OSDir discusses interface elegance in Open Source software and the philosophy needed to achieve that elegance. Saying “No” is the most important thing a maintainer can do to keep his UI usable. Adding in everything that users request leads to an unusable, inelegant interface that nobody really enjoys. The most important place to say no is with preferences. The problem of preference proliferation was well addressed by Havoc Pennington during the design discussions for GNOME 2. Many preferences are there to work around problems. These are effectively “unbreak me” preferences. They shouldn’t be preferences at all; the software should simply be fixed. Other preferences are thrown in without much thought to appeal to the power users, the power tweakers. These are often the people who regard the lack of a preference or, even worse, the elimination of a preference as a fascist attack on their personal freedom.

Anyway, the article cites Gaim as an application that has taken on the task of preference reduction. As a user of Gaim, I am glad to see this. Its current preferences have a number of unnecessary options that make finding the real options much more of a chore than it should be. One of my favorite applications with regard to sensible preferences is Epiphany. There are very few preferences, especially for a web browser, and the defaults are sane. I only changed one thing when I first configured Epiphany, the home page URI.

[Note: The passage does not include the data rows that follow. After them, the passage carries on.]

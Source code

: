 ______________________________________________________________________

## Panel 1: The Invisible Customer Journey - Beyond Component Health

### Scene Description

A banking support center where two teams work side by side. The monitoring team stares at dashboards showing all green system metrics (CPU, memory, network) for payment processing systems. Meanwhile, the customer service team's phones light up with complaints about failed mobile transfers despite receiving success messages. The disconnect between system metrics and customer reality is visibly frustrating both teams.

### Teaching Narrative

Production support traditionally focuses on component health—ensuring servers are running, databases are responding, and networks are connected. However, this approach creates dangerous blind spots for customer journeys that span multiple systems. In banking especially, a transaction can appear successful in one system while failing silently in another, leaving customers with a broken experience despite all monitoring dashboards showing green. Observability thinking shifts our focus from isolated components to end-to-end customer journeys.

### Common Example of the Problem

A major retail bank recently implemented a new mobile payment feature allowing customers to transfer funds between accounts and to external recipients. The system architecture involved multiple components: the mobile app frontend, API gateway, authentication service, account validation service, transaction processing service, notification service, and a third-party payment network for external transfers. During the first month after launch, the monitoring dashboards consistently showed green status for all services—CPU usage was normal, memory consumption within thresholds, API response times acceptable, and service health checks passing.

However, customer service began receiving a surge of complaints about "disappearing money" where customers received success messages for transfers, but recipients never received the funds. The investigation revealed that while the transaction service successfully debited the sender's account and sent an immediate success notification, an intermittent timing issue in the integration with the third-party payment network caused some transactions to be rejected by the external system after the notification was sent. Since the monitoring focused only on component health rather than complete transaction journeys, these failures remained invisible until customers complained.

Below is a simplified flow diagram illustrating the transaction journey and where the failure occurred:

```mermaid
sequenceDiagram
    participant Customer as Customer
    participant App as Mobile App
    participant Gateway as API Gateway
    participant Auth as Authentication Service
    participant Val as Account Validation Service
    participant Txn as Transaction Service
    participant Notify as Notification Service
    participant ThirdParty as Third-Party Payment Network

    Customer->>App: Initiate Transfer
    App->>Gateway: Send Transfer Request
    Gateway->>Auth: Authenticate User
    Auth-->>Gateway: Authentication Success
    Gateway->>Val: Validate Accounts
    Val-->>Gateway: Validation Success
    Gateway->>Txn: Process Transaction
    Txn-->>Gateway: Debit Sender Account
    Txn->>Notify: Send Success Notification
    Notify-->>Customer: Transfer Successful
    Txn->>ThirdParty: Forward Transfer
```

Another piece of Open Source software that has reduced preferences and cleaned up the UI is a project with which I am involved, WordPress. Compare the latest release, 1.2, with older releases and you will notice a remarkable change in the UI. Most of those scores of preferences are now gone. Matt and mpt did a good job of paring down the preferences and making the UI more elegant and usable. Hopefully we can continue to improve the UI and resist the calls for it to be laden with features and preferences.